Simili clausole naturalmente sono valide semprechè tutti i condomini vi abbiano prestato il consenso. L'approvazione può essere attuata con due modalità diverse:
-in sede di assemblea condominiale, con l'unanimità dei consensi da parte di tutti i condomini;
-in sede dei singoli atti di compravendita delle unità immobiliari con cui è stato frazionato l'edificio da parte del costruttore-alienante l'immobile condominiale.
Il regolamento può porre qualunque limitazione al diritto di proprietà esclusiva dei singoli condomini: l'approvazione delle clausole da parte di tutti i condomini fa assumere a quest'atto la natura di regolamento contrattuale. Abbandonato il filone giurisprudenziale che poneva unicamente l'accento sulla modalità di formazione del regolamento per distinguere quello assembleare da quello contrattuale, occorre verificare il contenuto delle singole clausole.
Il regolamento predisposto dall'originario, unico proprietario o dai condomini con consenso totalitario può non avere natura contrattuale se le sue clausole si limitano a disciplinare l'uso dei beni comuni. Se il suo contenuto è solo quello di cui all'art. 1138 c.c. la sua natura è pur sempre quella di regolamento assembleare.
<<Il regolamento predisposto dall'originario unico proprietario o dai condomini con consenso totalitario può non avere natura contrattuale se le sue clausole si limitano a disciplinare l'uso dei beni comuni, pure se immobili. Conseguentemente, mentre è necessaria l'unanimità dei consensi dei condomini per modificare il regolamento convenzionale, avendo questo la medesima efficacia vincolante del contratto, è, invece, sufficiente una deliberazione maggioritaria dell'assemblea dei partecipanti alla comunione per apportare variazioni al regolamento che non abbia tale natura. E poiché solo alcune clausole di un regolamento possono essere di carattere contrattuale, l'unanimità dei consensi è richiesta per la modifica di esse e non delle altre clausole per la cui variazione è sufficiente la delibera assembleare adottata con la maggioranza prescritta dall'articolo 1136, comma 2, c.c.>> (Cass. 17694/2007).
Hanno carattere negoziale le sole disposizioni che possono incidere sulla sfera dei diritti soggettivi dei condomini, mentre le altre clausole, ad esempio quelle concernenti le modalità d'uso delle cose comuni, hanno pur sempre carattere c.d. regolamentare.
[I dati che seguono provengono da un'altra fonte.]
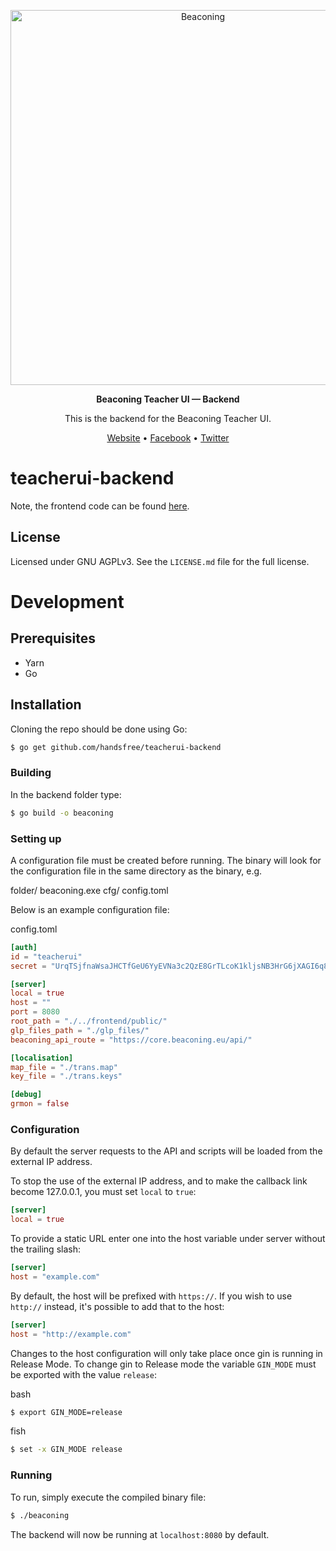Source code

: <p align="center">
  <img width="600" src="http://beaconing.eu/wp-content/themes/beaconing/images/logo/original_version_(black).png" alt="Beaconing">
</p>
<p align="center">
  <strong>Beaconing Teacher UI &mdash; Backend</strong>
</p>
<p align="center">
  This is the backend for the Beaconing Teacher UI.
</p>
<p align="center">
  <a href="http://beaconing.eu/">Website</a> • <a href="https://www.facebook.com/beaconing/">Facebook</a> • <a href="https://twitter.com/BeaconingEU">Twitter</a>
</p>

# teacherui-backend
Note, the frontend code can be found [here](//github.com/HandsFree/beaconing-teacher-ui).

## License
Licensed under GNU AGPLv3. See the `LICENSE.md` file for the full license.

# Development
## Prerequisites
- Yarn
- Go

## Installation
Cloning the repo should be done using Go:

```bash
$ go get github.com/handsfree/teacherui-backend
```

### Building
In the backend folder type:
```bash
$ go build -o beaconing
```

### Setting up
A configuration file must be created before running. The binary will look for the
configuration file in the same directory as the binary, e.g.

  folder/
    beaconing.exe
    cfg/
      config.toml

Below is an example configuration file:

config.toml
```toml
[auth]
id = "teacherui"
secret = "UrqTSjfnaWsaJHCTfGeU6YyEVNa3c2QzE8GrTLcoK1kljsNB3HrG6jXAGI6q8wKR"

[server]
local = true
host = ""
port = 8080
root_path = "./../frontend/public/"
glp_files_path = "./glp_files/"
beaconing_api_route = "https://core.beaconing.eu/api/"

[localisation]
map_file = "./trans.map"
key_file = "./trans.keys"

[debug]
grmon = false
```

### Configuration
By default the server requests to the API and scripts will be loaded from the external IP address.

To stop the use of the external IP address, and to make the callback link become 127.0.0.1, you must set `local` to `true`:

```toml
[server]
local = true
```

To provide a static URL enter one into the host variable under server without the trailing slash:

```toml
[server]
host = "example.com"
```

By default, the host will be prefixed with `https://`. If you wish to use `http://` instead, it's possible to add that to the host:
```toml
[server]
host = "http://example.com"
```

Changes to the host configuration will only take place once gin is running in Release Mode.
To change gin to Release mode the variable `GIN_MODE` must be exported with the value `release`:

bash
```bash
$ export GIN_MODE=release
```

fish
```bash
$ set -x GIN_MODE release
```

### Running
To run, simply execute the compiled binary file:

```bash
$ ./beaconing
```

The backend will now be running at `localhost:8080` by default.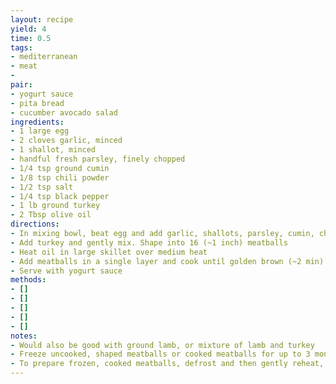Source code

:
 ```yaml
---
layout: recipe
yield: 4
time: 0.5
tags:
- mediterranean
- meat
- 
pair:
- yogurt sauce
- pita bread
- cucumber avocado salad
ingredients:
- 1 large egg
- 2 cloves garlic, minced
- 1 shallot, minced
- handful fresh parsley, finely chopped
- 1/4 tsp ground cumin
- 1/8 tsp chili powder
- 1/2 tsp salt
- 1/4 tsp black pepper
- 1 lb ground turkey
- 2 Tbsp olive oil
directions:
- In mixing bowl, beat egg and add garlic, shallots, parsley, cumin, chili powder, salt, and pepper
- Add turkey and gently mix. Shape into 16 (~1 inch) meatballs
- Heat oil in large skillet over medium heat
- Add meatballs in a single layer and cook until golden brown (~2 min). Flip and repeat, until cooked through
- Serve with yogurt sauce
methods:
- []
- []
- []
- []
- []
notes:
- Would also be good with ground lamb, or mixture of lamb and turkey
- Freeze uncooked, shaped meatballs or cooked meatballs for up to 3 months
- To prepare frozen, cooked meatballs, defrost and then gently reheat, covered, in a 350F oven until warmed through
---
```

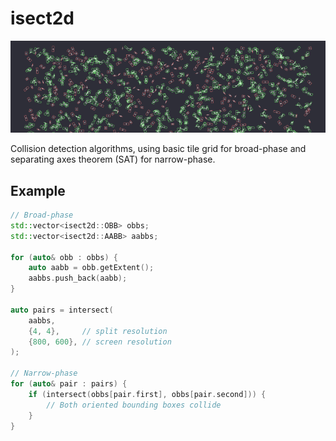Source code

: # isect2d

![00](img/capture.png)

Collision detection algorithms, using basic tile grid for broad-phase and separating axes theorem
(SAT) for narrow-phase.

Example
-------

```cpp
// Broad-phase
std::vector<isect2d::OBB> obbs;
std::vector<isect2d::AABB> aabbs;

for (auto& obb : obbs) {
    auto aabb = obb.getExtent();
    aabbs.push_back(aabb);
}

auto pairs = intersect(
    aabbs, 
    {4, 4},     // split resolution  
    {800, 600}, // screen resolution
);

// Narrow-phase
for (auto& pair : pairs) {
    if (intersect(obbs[pair.first], obbs[pair.second])) {
        // Both oriented bounding boxes collide
    }
}
```
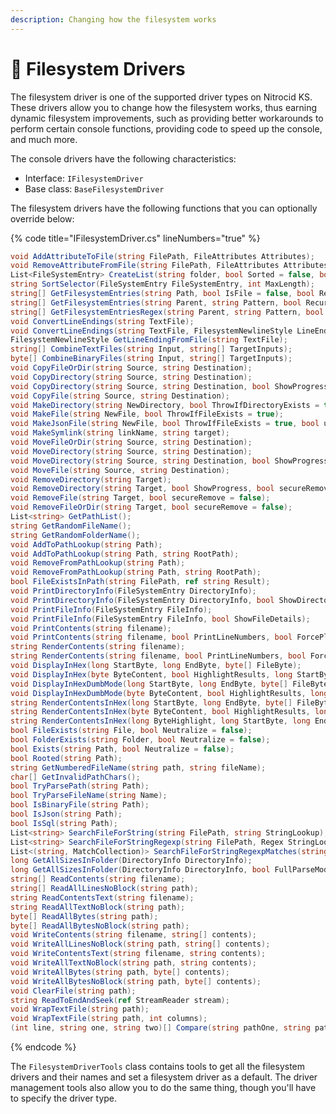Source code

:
 ```yaml
---
description: Changing how the filesystem works
---
```


# 🔌 Filesystem Drivers

The filesystem driver is one of the supported driver types on Nitrocid KS. These drivers allow you to change how the filesystem works, thus earning dynamic filesystem improvements, such as providing better workarounds to perform certain console functions, providing code to speed up the console, and much more.

The console drivers have the following characteristics:

* Interface: `IFilesystemDriver`
* Base class: `BaseFilesystemDriver`

The filesystem drivers have the following functions that you can optionally override below:

{% code title="IFilesystemDriver.cs" lineNumbers="true" %}
```csharp
void AddAttributeToFile(string FilePath, FileAttributes Attributes);
void RemoveAttributeFromFile(string FilePath, FileAttributes Attributes);
List<FileSystemEntry> CreateList(string folder, bool Sorted = false, bool Recursive = false);
string SortSelector(FileSystemEntry FileSystemEntry, int MaxLength);
string[] GetFilesystemEntries(string Path, bool IsFile = false, bool Recursive = false);
string[] GetFilesystemEntries(string Parent, string Pattern, bool Recursive = false);
string[] GetFilesystemEntriesRegex(string Parent, string Pattern, bool Recursive = false);
void ConvertLineEndings(string TextFile);
void ConvertLineEndings(string TextFile, FilesystemNewlineStyle LineEndingStyle);
FilesystemNewlineStyle GetLineEndingFromFile(string TextFile);
string[] CombineTextFiles(string Input, string[] TargetInputs);
byte[] CombineBinaryFiles(string Input, string[] TargetInputs);
void CopyFileOrDir(string Source, string Destination);
void CopyDirectory(string Source, string Destination);
void CopyDirectory(string Source, string Destination, bool ShowProgress);
void CopyFile(string Source, string Destination);
void MakeDirectory(string NewDirectory, bool ThrowIfDirectoryExists = true);
void MakeFile(string NewFile, bool ThrowIfFileExists = true);
void MakeJsonFile(string NewFile, bool ThrowIfFileExists = true, bool useArray = false);
void MakeSymlink(string linkName, string target);
void MoveFileOrDir(string Source, string Destination);
void MoveDirectory(string Source, string Destination);
void MoveDirectory(string Source, string Destination, bool ShowProgress);
void MoveFile(string Source, string Destination);
void RemoveDirectory(string Target);
void RemoveDirectory(string Target, bool ShowProgress, bool secureRemove = false);
void RemoveFile(string Target, bool secureRemove = false);
void RemoveFileOrDir(string Target, bool secureRemove = false);
List<string> GetPathList();
string GetRandomFileName();
string GetRandomFolderName();
void AddToPathLookup(string Path);
void AddToPathLookup(string Path, string RootPath);
void RemoveFromPathLookup(string Path);
void RemoveFromPathLookup(string Path, string RootPath);
bool FileExistsInPath(string FilePath, ref string Result);
void PrintDirectoryInfo(FileSystemEntry DirectoryInfo);
void PrintDirectoryInfo(FileSystemEntry DirectoryInfo, bool ShowDirectoryDetails);
void PrintFileInfo(FileSystemEntry FileInfo);
void PrintFileInfo(FileSystemEntry FileInfo, bool ShowFileDetails);
void PrintContents(string filename);
void PrintContents(string filename, bool PrintLineNumbers, bool ForcePlain = false);
string RenderContents(string filename);
string RenderContents(string filename, bool PrintLineNumbers, bool ForcePlain = false);
void DisplayInHex(long StartByte, long EndByte, byte[] FileByte);
void DisplayInHex(byte ByteContent, bool HighlightResults, long StartByte, long EndByte, byte[] FileByte);
void DisplayInHexDumbMode(long StartByte, long EndByte, byte[] FileByte);
void DisplayInHexDumbMode(byte ByteContent, bool HighlightResults, long StartByte, long EndByte, byte[] FileByte);
string RenderContentsInHex(long StartByte, long EndByte, byte[] FileByte);
string RenderContentsInHex(byte ByteContent, bool HighlightResults, long StartByte, long EndByte, byte[] FileByte);
string RenderContentsInHex(long ByteHighlight, long StartByte, long EndByte, byte[] FileByte);
bool FileExists(string File, bool Neutralize = false);
bool FolderExists(string Folder, bool Neutralize = false);
bool Exists(string Path, bool Neutralize = false);
bool Rooted(string Path);
string GetNumberedFileName(string path, string fileName);
char[] GetInvalidPathChars();
bool TryParsePath(string Path);
bool TryParseFileName(string Name);
bool IsBinaryFile(string Path);
bool IsJson(string Path);
bool IsSql(string Path);
List<string> SearchFileForString(string FilePath, string StringLookup);
List<string> SearchFileForStringRegexp(string FilePath, Regex StringLookup);
List<(string, MatchCollection)> SearchFileForStringRegexpMatches(string FilePath, Regex StringLookup);
long GetAllSizesInFolder(DirectoryInfo DirectoryInfo);
long GetAllSizesInFolder(DirectoryInfo DirectoryInfo, bool FullParseMode);
string[] ReadContents(string filename);
string[] ReadAllLinesNoBlock(string path);
string ReadContentsText(string filename);
string ReadAllTextNoBlock(string path);
byte[] ReadAllBytes(string path);
byte[] ReadAllBytesNoBlock(string path);
void WriteContents(string filename, string[] contents);
void WriteAllLinesNoBlock(string path, string[] contents);
void WriteContentsText(string filename, string contents);
void WriteAllTextNoBlock(string path, string contents);
void WriteAllBytes(string path, byte[] contents);
void WriteAllBytesNoBlock(string path, byte[] contents);
void ClearFile(string path);
string ReadToEndAndSeek(ref StreamReader stream);
void WrapTextFile(string path);
void WrapTextFile(string path, int columns);
(int line, string one, string two)[] Compare(string pathOne, string pathTwo);
```
{% endcode %}

The `FilesystemDriverTools` class contains tools to get all the filesystem drivers and their names and set a filesystem driver as a default. The driver management tools also allow you to do the same thing, though you'll have to specify the driver type.

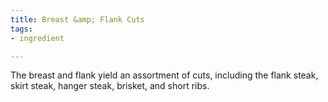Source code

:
 ```yaml
---
title: Breast &amp; Flank Cuts
tags:
- ingredient

---
```

The breast and flank yield an assortment of cuts, including the flank steak, skirt steak, hanger steak, brisket, and short ribs.
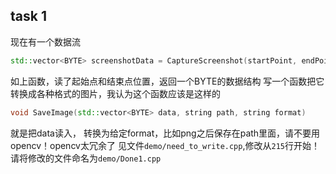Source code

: ## task 1
现在有一个数据流
```c++
std::vector<BYTE> screenshotData = CaptureScreenshot(startPoint, endPoint);
```
如上函数，读了起始点和结束点位置，返回一个BYTE的数据结构
写一个函数把它转换成各种格式的图片，我认为这个函数应该是这样的
```c++
void SaveImage(std::vector<BYTE> data, string path, string format)
```
就是把data读入， 转换为给定format，比如png之后保存在path里面，请不要用opencv！opencv太冗余了
见文件`demo/need_to_write.cpp`,修改从`215`行开始！请将修改的文件命名为`demo/Done1.cpp`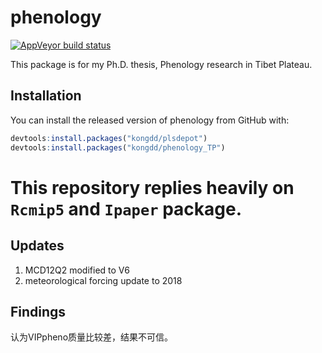 # phenology

<!-- badges: start -->
[![AppVeyor build status](https://ci.appveyor.com/api/projects/status/github/kongdd/phenology_TP?branch=master&svg=true)](https://ci.appveyor.com/project/kongdd/phenology_TP)
<!-- badges: end -->

This package is for my Ph.D. thesis, Phenology research in Tibet Plateau.

## Installation

You can install the released version of phenology from GitHub with:

``` r
devtools:install.packages("kongdd/plsdepot")
devtools:install.packages("kongdd/phenology_TP")
```

# This repository replies heavily on `Rcmip5` and `Ipaper` package. 

## Updates

1. MCD12Q2 modified to V6
2. meteorological forcing update to 2018

## Findings

认为VIPpheno质量比较差，结果不可信。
<<La delibera con cui l'assemblea condominiale deliberi di aggiungere ai divieti già elencati dal regolamento la voce battitura tappeti, traducendosi in una limitazione delle facoltà inerenti al diritto di proprietà dei singoli condomini., deve essere presa non a semplice maggioranza ma all'unanimità>> (Trib. Brescia, 6 luglio 2000).
Da ciò consegue la sostanziale differenza per la loro modifica: accordo totalitario per le clausole contrattuali; approvazione maggioritaria per quelle assembleari.
Le clausole limitatrici dei diritti dei condomini sulle proprietà esclusive o comuni, ovvero che attribuiscono ad alcuni condomini maggiori diritti rispetto a quelli degli altri hanno natura contrattuale mentre non sono tali quelle clausole che si limitano semplicemente a disciplinare l'uso e la manutenzione dei beni comuni.
La linea di demarcazione tra il diritto sul bene comune ed il suo utilizzo da parte del singolo condomino è sottile, con ciò potendo creare confusione sulla natura della clausola.
Le clausole di un regolamento sono assolutamente autonome e distinte tra di loro. Questa osservazione assume importanza sotto il profilo dell'eventuale nullità della singola clausola: la sua invalidità non si trasmette alle altre disposizioni, salvo che vi sia tra le medesime un collegamento sulla cui base le une non possono esistere senza le altre.
Si tratta del principio generale in tema di nullità di contratti sancito dall'art. 1419 c.c. La costante disapplicazione della clausola, sia essa contrattuale o assembleare, da parte del condominio non assume rilevanza: l'adozione costante di comportamenti non conformi al regolamento non possono comportarne di per sé la modifica, in ragione del fatto che la formazione del regolamento condominiale è soggetto alla forma scritta “ad substantiam”.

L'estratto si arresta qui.